# What the exercise asks
Reproduce each line below without any alteration.

# Data provided
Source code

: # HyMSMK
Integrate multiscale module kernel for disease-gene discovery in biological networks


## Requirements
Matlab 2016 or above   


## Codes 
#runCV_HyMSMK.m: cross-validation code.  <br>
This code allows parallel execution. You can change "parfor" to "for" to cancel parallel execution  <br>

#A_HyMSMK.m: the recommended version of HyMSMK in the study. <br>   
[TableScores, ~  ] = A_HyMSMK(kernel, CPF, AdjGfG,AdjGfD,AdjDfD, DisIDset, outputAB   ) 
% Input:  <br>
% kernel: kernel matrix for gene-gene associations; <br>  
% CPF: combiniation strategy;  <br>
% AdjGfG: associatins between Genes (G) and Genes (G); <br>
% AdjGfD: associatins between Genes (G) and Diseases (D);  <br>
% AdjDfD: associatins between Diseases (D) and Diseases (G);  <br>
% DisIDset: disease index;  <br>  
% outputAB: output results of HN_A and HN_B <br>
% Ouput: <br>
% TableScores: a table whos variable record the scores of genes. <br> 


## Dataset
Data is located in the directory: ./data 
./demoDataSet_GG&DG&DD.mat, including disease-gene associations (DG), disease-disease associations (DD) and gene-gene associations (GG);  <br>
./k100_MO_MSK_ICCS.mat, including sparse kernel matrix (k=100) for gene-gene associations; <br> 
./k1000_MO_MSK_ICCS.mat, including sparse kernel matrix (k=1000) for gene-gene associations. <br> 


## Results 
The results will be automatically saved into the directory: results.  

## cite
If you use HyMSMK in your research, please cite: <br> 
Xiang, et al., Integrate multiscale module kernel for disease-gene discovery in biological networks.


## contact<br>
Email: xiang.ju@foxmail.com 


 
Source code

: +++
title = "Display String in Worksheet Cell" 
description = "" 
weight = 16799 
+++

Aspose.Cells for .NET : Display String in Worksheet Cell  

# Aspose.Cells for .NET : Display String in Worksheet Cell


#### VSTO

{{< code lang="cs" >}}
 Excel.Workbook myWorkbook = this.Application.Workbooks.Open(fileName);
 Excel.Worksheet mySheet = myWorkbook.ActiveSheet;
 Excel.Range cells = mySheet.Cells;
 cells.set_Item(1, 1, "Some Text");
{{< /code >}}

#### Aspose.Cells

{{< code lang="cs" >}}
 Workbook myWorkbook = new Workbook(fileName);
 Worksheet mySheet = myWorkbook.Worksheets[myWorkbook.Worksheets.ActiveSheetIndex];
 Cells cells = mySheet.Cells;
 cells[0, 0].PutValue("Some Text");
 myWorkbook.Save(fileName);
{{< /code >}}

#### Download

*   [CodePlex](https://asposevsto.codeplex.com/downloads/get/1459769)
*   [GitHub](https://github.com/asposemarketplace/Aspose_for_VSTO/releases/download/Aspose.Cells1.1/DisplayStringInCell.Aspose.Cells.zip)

# Written response
Source code

: # HyMSMK
Integrate multiscale module kernel for disease-gene discovery in biological networks


## Requirements
Matlab 2016 or above   


## Codes 
#runCV_HyMSMK.m: cross-validation code.  <br>
This code allows parallel execution. You can change "parfor" to "for" to cancel parallel execution  <br>

#A_HyMSMK.m: the recommended version of HyMSMK in the study. <br>   
[TableScores, ~  ] = A_HyMSMK(kernel, CPF, AdjGfG,AdjGfD,AdjDfD, DisIDset, outputAB   ) 
% Input:  <br>
% kernel: kernel matrix for gene-gene associations; <br>  
% CPF: combiniation strategy;  <br>
% AdjGfG: associatins between Genes (G) and Genes (G); <br>
% AdjGfD: associatins between Genes (G) and Diseases (D);  <br>
% AdjDfD: associatins between Diseases (D) and Diseases (G);  <br>
% DisIDset: disease index;  <br>  
% outputAB: output results of HN_A and HN_B <br>
% Ouput: <br>
% TableScores: a table whos variable record the scores of genes. <br> 


## Dataset
Data is located in the directory: ./data 
./demoDataSet_GG&DG&DD.mat, including disease-gene associations (DG), disease-disease associations (DD) and gene-gene associations (GG);  <br>
./k100_MO_MSK_ICCS.mat, including sparse kernel matrix (k=100) for gene-gene associations; <br> 
./k1000_MO_MSK_ICCS.mat, including sparse kernel matrix (k=1000) for gene-gene associations. <br> 


## Results 
The results will be automatically saved into the directory: results.  

## cite
If you use HyMSMK in your research, please cite: <br> 
Xiang, et al., Integrate multiscale module kernel for disease-gene discovery in biological networks.


## contact<br>
Email: xiang.ju@foxmail.com 


 
Source code

: +++
title = "Display String in Worksheet Cell" 
description = "" 
weight = 16799 
+++

Aspose.Cells for .NET : Display String in Worksheet Cell  

# Aspose.Cells for .NET : Display String in Worksheet Cell


#### VSTO

{{< code lang="cs" >}}
 Excel.Workbook myWorkbook = this.Application.Workbooks.Open(fileName);
 Excel.Worksheet mySheet = myWorkbook.ActiveSheet;
 Excel.Range cells = mySheet.Cells;
 cells.set_Item(1, 1, "Some Text");
{{< /code >}}

#### Aspose.Cells

{{< code lang="cs" >}}
 Workbook myWorkbook = new Workbook(fileName);
 Worksheet mySheet = myWorkbook.Worksheets[myWorkbook.Worksheets.ActiveSheetIndex];
 Cells cells = mySheet.Cells;
 cells[0, 0].PutValue("Some Text");
 myWorkbook.Save(fileName);
{{< /code >}}

#### Download

*   [CodePlex](https://asposevsto.codeplex.com/downloads/get/1459769)
*   [GitHub](https://github.com/asposemarketplace/Aspose_for_VSTO/releases/download/Aspose.Cells1.1/DisplayStringInCell.Aspose.Cells.zip)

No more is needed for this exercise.